Another "Day in the Life", another incredible family.  As a gift to his wife, Dad bought a "Day in the Life" photo essay for his wife for her birthday.   This was a jam packed, morning to night, event filled day.  I don't know how they do it.  After looking back at this book, and all the different activities, places and things, I'm exhausted! These kids were amazing.  So polite, smart, respectful to everyone, and smiles on their faces.  This day reminded me why saving these moments are so important.  They go by in a an instant.  The days are about "Go! Go! Go!", and by the time you have a moment to breathe, you get to start all over again the next day. 

shooting friends . . .

Recently, I've done a lot of shoots for friends.  It's truly one of the most difficult things for me to do for several reasons.

1.  I want every single image to be better than the next.  I want each one to be that magical kind that you hope for once or twice a year, except I was EVERY one to be that way.

2.  I want the family feel like they are doing it because they like my work, and not feel "obligated" because I'm a friend.

3.  I want them to take away from the shoot images that are going to be special for years to come.

Well, I received this email after delivering images from my latest "friend" shoot.

I'm speechless. . .



these surpass even what i had imagined they would be, and i pride myself on my imagination.

#1 i know you spent too much time on these.  i just know it. 

#2 location, light, lens are *such* good choices, clemmy, but it's your artistic hand that makes these moments in time so special.

wow.  i can't tell you how happy i am to be a part of my family in (some amazing) photos.

you know how it is....0.2% of my family photos have me in them.  i only wish i could return the favor to you...

you've given me and my family a very special gift.   these are legacy photos, clemmy.

you remember that photo of your grandma, or mom, or any other loved one...on the wall in your place growing up,

on your grandma's shelf?   my kids are going to have a few of your photos in their minds forever(!)

a photo of yours is going to be the one they remember hanging on their wall growing up.

you might have heard it from every person you've taken pictures of, but that's only because it's true.

you might think i speak in hyperbole (i've been known too), but i believe what i'm saying.

i was a big fan, but now i'm a true believer.

i'm no longer on the sidelines, i'm there.

clemmy, i can't thank you enough for sharing, not only your time with us, but your gift.
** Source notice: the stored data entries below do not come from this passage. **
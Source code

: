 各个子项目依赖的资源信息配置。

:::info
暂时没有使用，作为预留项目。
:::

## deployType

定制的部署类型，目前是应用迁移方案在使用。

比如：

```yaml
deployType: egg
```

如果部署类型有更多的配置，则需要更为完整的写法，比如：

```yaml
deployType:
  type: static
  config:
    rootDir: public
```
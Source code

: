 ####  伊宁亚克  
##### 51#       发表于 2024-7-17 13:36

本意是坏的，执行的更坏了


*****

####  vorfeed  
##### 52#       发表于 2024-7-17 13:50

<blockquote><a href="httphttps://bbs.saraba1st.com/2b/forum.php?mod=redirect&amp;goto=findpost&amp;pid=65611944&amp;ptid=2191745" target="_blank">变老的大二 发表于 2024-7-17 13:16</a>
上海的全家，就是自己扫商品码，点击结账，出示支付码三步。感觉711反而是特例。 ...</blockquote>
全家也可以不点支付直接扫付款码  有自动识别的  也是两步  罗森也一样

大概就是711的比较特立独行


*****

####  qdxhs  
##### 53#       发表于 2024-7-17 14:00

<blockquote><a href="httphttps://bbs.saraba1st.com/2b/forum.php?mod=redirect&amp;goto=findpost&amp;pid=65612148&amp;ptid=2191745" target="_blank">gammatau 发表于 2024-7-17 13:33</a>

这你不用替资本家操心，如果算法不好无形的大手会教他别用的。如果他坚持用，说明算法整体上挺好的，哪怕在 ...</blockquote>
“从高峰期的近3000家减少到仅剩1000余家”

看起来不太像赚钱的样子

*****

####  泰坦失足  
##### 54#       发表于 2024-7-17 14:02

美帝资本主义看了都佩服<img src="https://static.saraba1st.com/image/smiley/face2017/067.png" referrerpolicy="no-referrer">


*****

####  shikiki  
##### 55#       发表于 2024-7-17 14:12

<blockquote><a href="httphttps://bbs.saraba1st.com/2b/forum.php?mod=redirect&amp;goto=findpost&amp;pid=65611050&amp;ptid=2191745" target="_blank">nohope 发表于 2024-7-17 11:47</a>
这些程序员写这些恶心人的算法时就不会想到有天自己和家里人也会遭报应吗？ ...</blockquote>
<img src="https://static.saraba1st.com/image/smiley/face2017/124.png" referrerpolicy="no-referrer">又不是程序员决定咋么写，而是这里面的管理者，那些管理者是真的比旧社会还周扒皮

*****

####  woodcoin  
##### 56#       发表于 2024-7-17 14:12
terp (and the other terps)

by Michael Clemens

Remembering Sammy

I was asked by some friends to take some photographs of their family dog because he was getting so old, they didn't know how long he would be around.  What I didn't know, is that they may actually be needing to put him to sleep.  Seeing this sweet old dog just tore my heart out.  We went outside to get some shots, and this poor ol guy stumbled and struggled just to get down one stair.  All of a sudden, a quick afternoon shoot for a friend became much more important.  This was going to be documenting a "family member" for possibly the last time.  I'm now possibly responsible for how he was to be remembered.  Pictures are said to be worth a thousand words, but after taking these, only one comes to mind. . . goodbye.